WHAT IS EXPECTED:
Look through the lines below and copy each one that includes "take".
▶
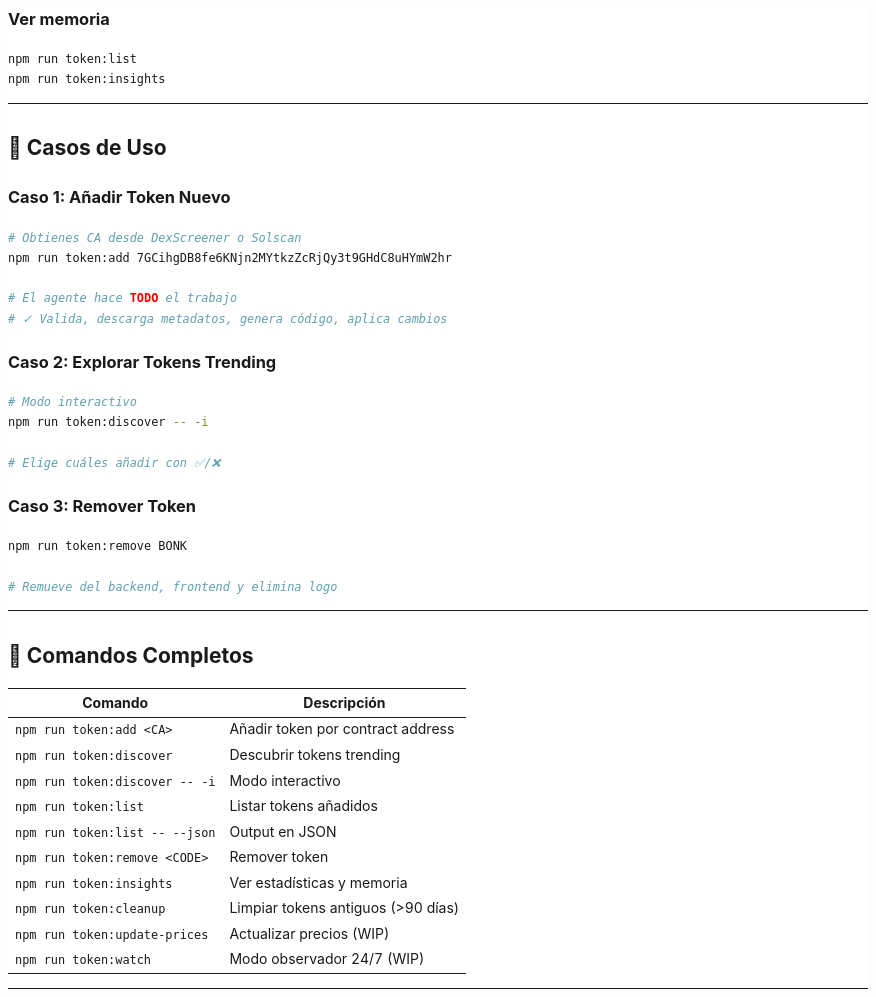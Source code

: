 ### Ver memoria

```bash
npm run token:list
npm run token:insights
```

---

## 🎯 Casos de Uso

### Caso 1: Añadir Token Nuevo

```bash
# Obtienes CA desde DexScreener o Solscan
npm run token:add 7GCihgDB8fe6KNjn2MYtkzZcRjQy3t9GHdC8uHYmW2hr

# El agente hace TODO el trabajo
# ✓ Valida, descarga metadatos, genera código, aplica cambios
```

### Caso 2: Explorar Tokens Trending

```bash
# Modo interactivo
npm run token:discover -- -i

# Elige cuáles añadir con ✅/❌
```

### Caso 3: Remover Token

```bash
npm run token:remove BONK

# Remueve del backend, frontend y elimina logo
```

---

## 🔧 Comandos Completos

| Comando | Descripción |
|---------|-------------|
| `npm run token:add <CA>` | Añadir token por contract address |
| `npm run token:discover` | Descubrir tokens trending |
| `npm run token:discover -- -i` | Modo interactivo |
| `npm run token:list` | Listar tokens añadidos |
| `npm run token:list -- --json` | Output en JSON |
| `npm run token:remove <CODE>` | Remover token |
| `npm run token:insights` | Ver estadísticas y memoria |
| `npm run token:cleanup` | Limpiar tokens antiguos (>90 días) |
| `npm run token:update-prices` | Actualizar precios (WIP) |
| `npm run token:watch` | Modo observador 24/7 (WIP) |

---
◀
▶
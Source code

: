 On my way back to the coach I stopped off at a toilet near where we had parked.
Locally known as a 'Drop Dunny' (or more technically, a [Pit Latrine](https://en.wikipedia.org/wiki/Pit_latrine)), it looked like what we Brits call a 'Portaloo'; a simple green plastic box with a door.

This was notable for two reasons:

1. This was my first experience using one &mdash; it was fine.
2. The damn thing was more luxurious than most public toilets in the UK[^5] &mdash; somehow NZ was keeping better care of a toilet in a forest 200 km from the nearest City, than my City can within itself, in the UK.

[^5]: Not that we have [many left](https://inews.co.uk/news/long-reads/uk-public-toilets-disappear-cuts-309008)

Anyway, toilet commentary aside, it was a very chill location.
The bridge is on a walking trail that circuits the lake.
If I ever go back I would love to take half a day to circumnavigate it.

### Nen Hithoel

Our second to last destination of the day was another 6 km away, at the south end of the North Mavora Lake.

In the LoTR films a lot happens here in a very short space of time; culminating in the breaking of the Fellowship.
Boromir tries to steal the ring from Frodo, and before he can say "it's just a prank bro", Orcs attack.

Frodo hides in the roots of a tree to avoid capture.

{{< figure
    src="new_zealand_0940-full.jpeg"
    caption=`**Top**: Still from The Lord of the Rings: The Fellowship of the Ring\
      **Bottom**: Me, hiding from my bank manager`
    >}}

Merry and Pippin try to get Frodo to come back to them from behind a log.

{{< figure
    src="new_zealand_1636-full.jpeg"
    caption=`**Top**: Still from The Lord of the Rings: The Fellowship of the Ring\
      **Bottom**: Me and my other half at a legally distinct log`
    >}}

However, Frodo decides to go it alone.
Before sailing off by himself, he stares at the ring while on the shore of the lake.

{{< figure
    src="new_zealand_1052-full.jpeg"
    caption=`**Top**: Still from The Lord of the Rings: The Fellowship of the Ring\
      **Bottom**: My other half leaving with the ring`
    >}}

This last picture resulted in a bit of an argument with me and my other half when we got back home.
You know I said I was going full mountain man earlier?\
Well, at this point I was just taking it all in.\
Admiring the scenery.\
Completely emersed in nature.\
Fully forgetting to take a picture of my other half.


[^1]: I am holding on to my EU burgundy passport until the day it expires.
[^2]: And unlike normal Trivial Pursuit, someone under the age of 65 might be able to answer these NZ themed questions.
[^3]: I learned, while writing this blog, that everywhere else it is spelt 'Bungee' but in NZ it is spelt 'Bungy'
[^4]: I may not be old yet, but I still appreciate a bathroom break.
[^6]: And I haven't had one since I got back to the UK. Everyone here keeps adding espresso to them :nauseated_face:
◀
▶
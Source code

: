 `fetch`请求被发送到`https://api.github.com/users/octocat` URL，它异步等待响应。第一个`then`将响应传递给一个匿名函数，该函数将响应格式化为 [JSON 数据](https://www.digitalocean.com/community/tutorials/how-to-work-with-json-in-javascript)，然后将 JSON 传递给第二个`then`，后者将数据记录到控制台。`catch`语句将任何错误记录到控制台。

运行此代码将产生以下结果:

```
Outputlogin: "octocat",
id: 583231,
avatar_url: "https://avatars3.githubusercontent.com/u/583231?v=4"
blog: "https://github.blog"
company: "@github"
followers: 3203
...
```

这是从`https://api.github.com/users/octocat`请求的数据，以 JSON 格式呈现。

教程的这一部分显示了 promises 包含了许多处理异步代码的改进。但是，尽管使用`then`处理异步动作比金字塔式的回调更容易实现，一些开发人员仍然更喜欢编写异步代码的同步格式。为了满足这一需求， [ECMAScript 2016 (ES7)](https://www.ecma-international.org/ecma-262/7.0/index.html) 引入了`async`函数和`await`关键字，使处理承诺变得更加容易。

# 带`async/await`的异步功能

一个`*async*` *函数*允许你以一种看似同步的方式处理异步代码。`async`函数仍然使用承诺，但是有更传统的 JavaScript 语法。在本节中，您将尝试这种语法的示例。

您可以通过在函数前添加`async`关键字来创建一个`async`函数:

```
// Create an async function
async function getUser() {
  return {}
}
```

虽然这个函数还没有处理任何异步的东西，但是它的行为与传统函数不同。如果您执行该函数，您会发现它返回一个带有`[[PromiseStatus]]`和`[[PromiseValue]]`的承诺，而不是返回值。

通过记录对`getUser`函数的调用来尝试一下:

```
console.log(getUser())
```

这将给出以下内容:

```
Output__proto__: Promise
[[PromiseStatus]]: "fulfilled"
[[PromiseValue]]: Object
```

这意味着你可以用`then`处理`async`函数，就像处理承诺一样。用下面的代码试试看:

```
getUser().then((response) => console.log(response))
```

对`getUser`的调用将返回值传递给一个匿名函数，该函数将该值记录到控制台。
◀
RESPONSE TO THE TASK:
If I ever go back I would love to take half a day to circumnavigate it.
Fully forgetting to take a picture of my other half.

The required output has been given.